▶ **PROBLEM TO WORK ON**
Top to bottom, output the entries that follow exactly.

▶ **DATA RECORDS**
++++++++++
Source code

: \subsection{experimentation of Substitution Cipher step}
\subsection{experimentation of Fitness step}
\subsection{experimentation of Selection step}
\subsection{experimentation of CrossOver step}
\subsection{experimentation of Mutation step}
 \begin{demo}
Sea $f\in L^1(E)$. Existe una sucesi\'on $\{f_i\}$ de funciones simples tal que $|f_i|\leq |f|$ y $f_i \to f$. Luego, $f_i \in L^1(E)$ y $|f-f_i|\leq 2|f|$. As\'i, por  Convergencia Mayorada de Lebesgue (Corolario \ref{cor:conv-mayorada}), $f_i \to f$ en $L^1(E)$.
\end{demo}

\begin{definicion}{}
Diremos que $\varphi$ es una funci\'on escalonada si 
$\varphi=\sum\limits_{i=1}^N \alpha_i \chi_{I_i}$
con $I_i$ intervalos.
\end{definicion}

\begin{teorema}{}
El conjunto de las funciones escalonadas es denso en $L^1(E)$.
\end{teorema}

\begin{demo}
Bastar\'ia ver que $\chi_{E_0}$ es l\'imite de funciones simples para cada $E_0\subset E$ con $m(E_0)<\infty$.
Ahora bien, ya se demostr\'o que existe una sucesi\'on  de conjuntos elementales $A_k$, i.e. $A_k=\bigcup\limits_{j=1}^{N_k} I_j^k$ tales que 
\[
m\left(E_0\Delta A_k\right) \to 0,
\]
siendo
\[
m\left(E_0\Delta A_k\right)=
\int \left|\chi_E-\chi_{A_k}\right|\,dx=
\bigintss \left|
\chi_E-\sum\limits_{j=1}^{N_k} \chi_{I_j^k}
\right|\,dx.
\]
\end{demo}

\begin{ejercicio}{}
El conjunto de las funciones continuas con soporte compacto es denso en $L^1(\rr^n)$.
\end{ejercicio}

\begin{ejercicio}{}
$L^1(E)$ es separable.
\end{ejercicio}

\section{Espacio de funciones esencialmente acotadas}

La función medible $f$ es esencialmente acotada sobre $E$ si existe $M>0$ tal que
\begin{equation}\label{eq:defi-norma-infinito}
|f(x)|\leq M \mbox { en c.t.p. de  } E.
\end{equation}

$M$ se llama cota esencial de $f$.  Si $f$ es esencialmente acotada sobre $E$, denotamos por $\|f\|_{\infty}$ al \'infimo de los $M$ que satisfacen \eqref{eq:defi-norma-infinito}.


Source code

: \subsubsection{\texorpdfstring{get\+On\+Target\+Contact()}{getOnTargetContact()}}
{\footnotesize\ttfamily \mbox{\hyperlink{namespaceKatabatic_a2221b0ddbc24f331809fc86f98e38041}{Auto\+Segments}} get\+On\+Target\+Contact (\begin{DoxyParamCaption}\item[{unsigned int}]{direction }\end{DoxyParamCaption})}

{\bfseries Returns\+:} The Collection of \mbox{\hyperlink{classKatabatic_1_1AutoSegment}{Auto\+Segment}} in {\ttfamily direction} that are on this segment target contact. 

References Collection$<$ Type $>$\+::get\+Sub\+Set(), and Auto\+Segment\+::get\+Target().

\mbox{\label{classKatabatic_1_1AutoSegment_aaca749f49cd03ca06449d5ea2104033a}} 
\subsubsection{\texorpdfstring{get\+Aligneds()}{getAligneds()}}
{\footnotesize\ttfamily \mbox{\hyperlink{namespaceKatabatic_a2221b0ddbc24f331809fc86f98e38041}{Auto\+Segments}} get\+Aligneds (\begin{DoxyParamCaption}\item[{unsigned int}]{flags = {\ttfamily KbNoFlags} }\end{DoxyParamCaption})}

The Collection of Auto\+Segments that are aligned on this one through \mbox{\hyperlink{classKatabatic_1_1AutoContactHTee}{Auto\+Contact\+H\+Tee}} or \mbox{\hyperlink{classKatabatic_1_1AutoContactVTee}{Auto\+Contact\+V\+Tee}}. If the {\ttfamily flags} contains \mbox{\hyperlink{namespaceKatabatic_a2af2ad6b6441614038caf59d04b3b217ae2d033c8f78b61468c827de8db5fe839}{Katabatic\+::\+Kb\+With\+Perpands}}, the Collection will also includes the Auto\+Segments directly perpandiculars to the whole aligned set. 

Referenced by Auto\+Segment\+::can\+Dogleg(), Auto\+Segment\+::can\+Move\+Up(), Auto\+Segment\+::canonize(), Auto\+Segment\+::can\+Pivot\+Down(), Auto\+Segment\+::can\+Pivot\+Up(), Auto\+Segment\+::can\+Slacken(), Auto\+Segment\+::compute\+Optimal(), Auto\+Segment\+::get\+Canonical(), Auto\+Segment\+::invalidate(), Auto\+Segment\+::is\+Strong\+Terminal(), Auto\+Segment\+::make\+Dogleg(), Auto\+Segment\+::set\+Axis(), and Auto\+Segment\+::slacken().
++++++++++
▶ **EXERCISE RESPONSE**
Source code

: \subsection{experimentation of Substitution Cipher step}
\subsection{experimentation of Fitness step}
\subsection{experimentation of Selection step}
\subsection{experimentation of CrossOver step}
\subsection{experimentation of Mutation step}
 \begin{demo}
Sea $f\in L^1(E)$. Existe una sucesi\'on $\{f_i\}$ de funciones simples tal que $|f_i|\leq |f|$ y $f_i \to f$. Luego, $f_i \in L^1(E)$ y $|f-f_i|\leq 2|f|$. As\'i, por  Convergencia Mayorada de Lebesgue (Corolario \ref{cor:conv-mayorada}), $f_i \to f$ en $L^1(E)$.
\end{demo}

\begin{definicion}{}
Diremos que $\varphi$ es una funci\'on escalonada si 
$\varphi=\sum\limits_{i=1}^N \alpha_i \chi_{I_i}$
con $I_i$ intervalos.
\end{definicion}

\begin{teorema}{}
El conjunto de las funciones escalonadas es denso en $L^1(E)$.
\end{teorema}

\begin{demo}
Bastar\'ia ver que $\chi_{E_0}$ es l\'imite de funciones simples para cada $E_0\subset E$ con $m(E_0)<\infty$.
Ahora bien, ya se demostr\'o que existe una sucesi\'on  de conjuntos elementales $A_k$, i.e. $A_k=\bigcup\limits_{j=1}^{N_k} I_j^k$ tales que 
\[
m\left(E_0\Delta A_k\right) \to 0,
\]
siendo
\[
m\left(E_0\Delta A_k\right)=
\int \left|\chi_E-\chi_{A_k}\right|\,dx=
\bigintss \left|
\chi_E-\sum\limits_{j=1}^{N_k} \chi_{I_j^k}
\right|\,dx.
\]
\end{demo}

\begin{ejercicio}{}
El conjunto de las funciones continuas con soporte compacto es denso en $L^1(\rr^n)$.
\end{ejercicio}

\begin{ejercicio}{}
$L^1(E)$ es separable.
\end{ejercicio}

\section{Espacio de funciones esencialmente acotadas}

La función medible $f$ es esencialmente acotada sobre $E$ si existe $M>0$ tal que
\begin{equation}\label{eq:defi-norma-infinito}
|f(x)|\leq M \mbox { en c.t.p. de  } E.
\end{equation}

$M$ se llama cota esencial de $f$.  Si $f$ es esencialmente acotada sobre $E$, denotamos por $\|f\|_{\infty}$ al \'infimo de los $M$ que satisfacen \eqref{eq:defi-norma-infinito}.


Source code

: \subsubsection{\texorpdfstring{get\+On\+Target\+Contact()}{getOnTargetContact()}}
{\footnotesize\ttfamily \mbox{\hyperlink{namespaceKatabatic_a2221b0ddbc24f331809fc86f98e38041}{Auto\+Segments}} get\+On\+Target\+Contact (\begin{DoxyParamCaption}\item[{unsigned int}]{direction }\end{DoxyParamCaption})}

{\bfseries Returns\+:} The Collection of \mbox{\hyperlink{classKatabatic_1_1AutoSegment}{Auto\+Segment}} in {\ttfamily direction} that are on this segment target contact. 

References Collection$<$ Type $>$\+::get\+Sub\+Set(), and Auto\+Segment\+::get\+Target().

\mbox{\label{classKatabatic_1_1AutoSegment_aaca749f49cd03ca06449d5ea2104033a}} 
\subsubsection{\texorpdfstring{get\+Aligneds()}{getAligneds()}}
{\footnotesize\ttfamily \mbox{\hyperlink{namespaceKatabatic_a2221b0ddbc24f331809fc86f98e38041}{Auto\+Segments}} get\+Aligneds (\begin{DoxyParamCaption}\item[{unsigned int}]{flags = {\ttfamily KbNoFlags} }\end{DoxyParamCaption})}

The Collection of Auto\+Segments that are aligned on this one through \mbox{\hyperlink{classKatabatic_1_1AutoContactHTee}{Auto\+Contact\+H\+Tee}} or \mbox{\hyperlink{classKatabatic_1_1AutoContactVTee}{Auto\+Contact\+V\+Tee}}. If the {\ttfamily flags} contains \mbox{\hyperlink{namespaceKatabatic_a2af2ad6b6441614038caf59d04b3b217ae2d033c8f78b61468c827de8db5fe839}{Katabatic\+::\+Kb\+With\+Perpands}}, the Collection will also includes the Auto\+Segments directly perpandiculars to the whole aligned set. 

Referenced by Auto\+Segment\+::can\+Dogleg(), Auto\+Segment\+::can\+Move\+Up(), Auto\+Segment\+::canonize(), Auto\+Segment\+::can\+Pivot\+Down(), Auto\+Segment\+::can\+Pivot\+Up(), Auto\+Segment\+::can\+Slacken(), Auto\+Segment\+::compute\+Optimal(), Auto\+Segment\+::get\+Canonical(), Auto\+Segment\+::invalidate(), Auto\+Segment\+::is\+Strong\+Terminal(), Auto\+Segment\+::make\+Dogleg(), Auto\+Segment\+::set\+Axis(), and Auto\+Segment\+::slacken().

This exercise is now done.